Review: Anything You Want by Geoff Herbach


Synopsis: Expect a bundle of joy—er, trouble—in this hilarious, heartwarming story from the award-winning author of Stupid Fast Geoff Herbach

Taco’s mom always said, “Today is the best day of your life, and tomorrow will be even better.” That was hard to believe the day she died of cancer and when Taco’s dad had to move up north for work, but he sure did believe it when Maggie Corrigan agreed to go with him to junior prom. Taco loves Maggie- even more than the tacos that earned him his nickname. And she loves him right back.

Except all that love? It gets Maggie pregnant. Everyone else may be freaking out, but Taco can’t wait to have a real family again. He just has to figure out what it means to be a dad and how to pass calculus. And then there’s getting Maggie’s parents to like him. Because it would be so much easier for them to be together if he didn’t have to climb the side of the Corrigans’ house to see her…

Rating: 1/5

Thoughts: *I received a free ebook copy of this book from the publisher via Netgalley.*

I… I don’t know what to say. In all of the long years I’ve spent reading, there have been very few books that have made me so frustrated and annoyed that I literally want to throw the book across the room and never pick it up again. Unfortunately, I read this book on my kindle, so I wasn’t going to throw the book. Instead, I settled for aggressively shutting the cover on it.

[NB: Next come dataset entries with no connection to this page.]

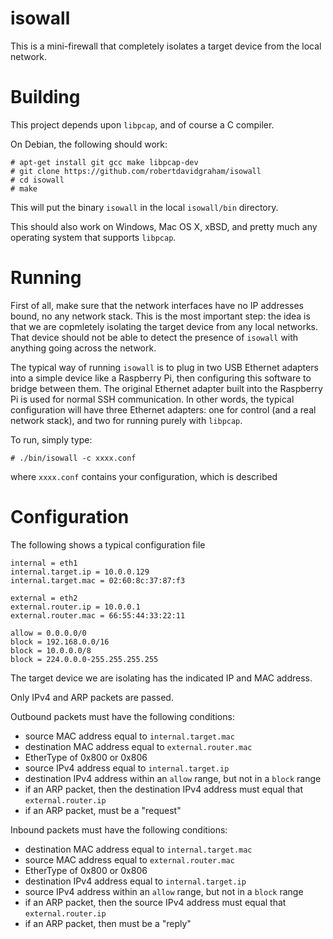 isowall
=======

This is a mini-firewall that completely isolates a target device from the local network.

# Building

This project depends upon `libpcap`, and of course a C compiler.

On Debian, the following should work:

    # apt-get install git gcc make libpcap-dev
    # git clone https://github.com/robertdavidgraham/isowall
    # cd isowall
    # make
  
This will put the binary `isowall` in the local `isowall/bin` directory.

This should also work on Windows, Mac OS X, xBSD, and pretty much any operating system that supports `libpcap`.


# Running

First of all, make sure that the network interfaces have no IP addresses bound, no any network stack.
This is the most important step: the idea is that we are copmletely isolating the target device
from any local networks. That device should not be able to detect the presence of `isowall` with
anything going across the network.

The typical way of running `isowall` is to plug in two USB Ethernet adapters into a simple device like
a Raspberry Pi, then configuring this software to bridge between them. The original Ethernet adapter built
into the Raspberry Pi is used for normal SSH communication. In other words, the typical configuration
will have three Ethernet adapters: one for control (and a real network stack), and two for running purely
with `libpcap`.

To run, simply type:

    # ./bin/isowall -c xxxx.conf
  
where `xxxx.conf` contains your configuration, which is described


# Configuration

The following shows a typical configuration file

    internal = eth1
    internal.target.ip = 10.0.0.129
    internal.target.mac = 02:60:8c:37:87:f3
  
    external = eth2
    external.router.ip = 10.0.0.1
    external.router.mac = 66:55:44:33:22:11
  
    allow = 0.0.0.0/0
    block = 192.168.0.0/16
    block = 10.0.0.0/8
    block = 224.0.0.0-255.255.255.255


The target device we are isolating has the indicated IP and MAC address.

Only IPv4 and ARP packets are passed.

Outbound packets must have the following conditions:
  * source MAC address equal to `internal.target.mac`
  * destination MAC address equal to `external.router.mac`
  * EtherType of 0x800 or 0x806
  * source IPv4 address equal to `internal.target.ip`
  * destination IPv4 address within an `allow` range, but not in a `block` range
  * if an ARP packet, then the destination IPv4 address must equal that `external.router.ip`
  * if an ARP packet, must be a "request"

Inbound packets must have the following conditions:
  * destination MAC address equal to `internal.target.mac`
  * source MAC address equal to `external.router.mac`
  * EtherType of 0x800 or 0x806
  * destination IPv4 address equal to `internal.target.ip`
  * source IPv4 address within an `allow` range, but not in a `block` range
  * if an ARP packet, then the source IPv4 address must equal that `external.router.ip`
  * if an ARP packet, then must be a "reply"

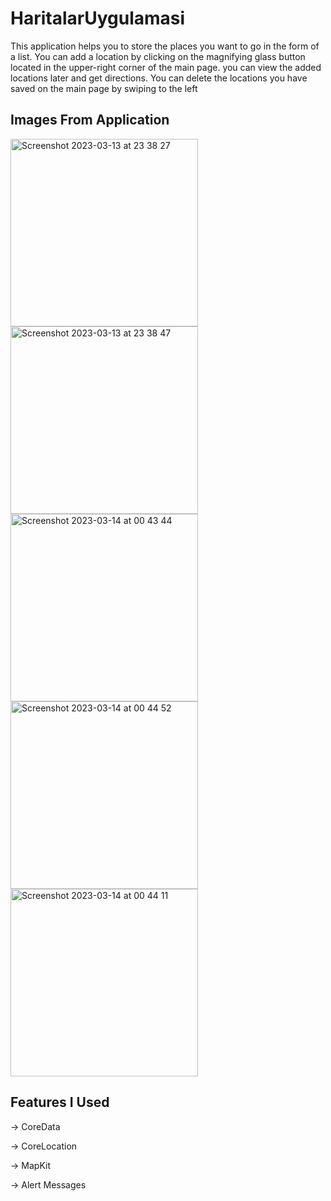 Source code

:# HaritalarUygulamasi
This application helps you to store the places you want to go in the form of a list. You can add a location by clicking on the magnifying glass button located in the upper-right corner of the main page. you can view the added locations later and get directions. You can delete the locations you have saved on the main page by swiping to the left
## Images From Application 

<img width="300" alt="Screenshot 2023-03-13 at 23 38 27" src="https://user-images.githubusercontent.com/96244256/224839345-aaceb4f8-77f8-4223-9799-5dd725867bc9.png">    <img width="300" alt="Screenshot 2023-03-13 at 23 38 47" src="https://user-images.githubusercontent.com/96244256/224839359-1fee9f79-f01e-4469-964e-17ee27ead443.png">
<img width="300" alt="Screenshot 2023-03-14 at 00 43 44" src="https://user-images.githubusercontent.com/96244256/224839382-a2ccfecb-51a9-433b-9be0-da2b62a8d073.png">    <img width="300" alt="Screenshot 2023-03-14 at 00 44 52" src="https://user-images.githubusercontent.com/96244256/224839409-35d090a1-a016-4d74-b788-7550b7f52d9f.png">
<img width="300" alt="Screenshot 2023-03-14 at 00 44 11" src="https://user-images.githubusercontent.com/96244256/224839450-d197a5b0-f7a3-400e-9f19-9585a50b67d4.png">


## Features I Used

-> CoreData

-> CoreLocation

-> MapKit

-> Alert Messages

The synopsis of Anything You Want suggests good potential. Teen pregnancy, unsupportive/absent families, and still a positive outlook on life? Sounds great, huh? Well…. no.

Reading this, I found myself frequently cringing and almost giving up on the novel. To be honest, the only thing that allowed me to finish this book was the idea of writing a review when I finished. I wasn’t going to let my thoughts on this novel stay locked away in my head forever. Others need to know as well.

So… I think that the main problem I had with this novel was the writing style that results from the POV of the novel. It’s told directly from Taco’s point of view. As I said on a “Currently Reading Sunday” a few weeks ago, I honestly think that “Taco” has some mental problems. He’s so optimistically pleasant, even in the worst situations. In some characters, such a child, it could be endearing. In Taco, it’s the most annoying thing. He’s so madly in love with his girlfriend that he gets himself into serious trouble in so many ways, including police incidents and the pregnancy that this book is about. He’s immature, does completely idiotic things, and there are some sections where calls himself, other characters, and possibly the reader a dingus. Thing is, coming from an Econ class where dingus almost became a term of endearment, it’s a bit weird to hear it like this, used in a strange grammatical way. It just didn’t flow right.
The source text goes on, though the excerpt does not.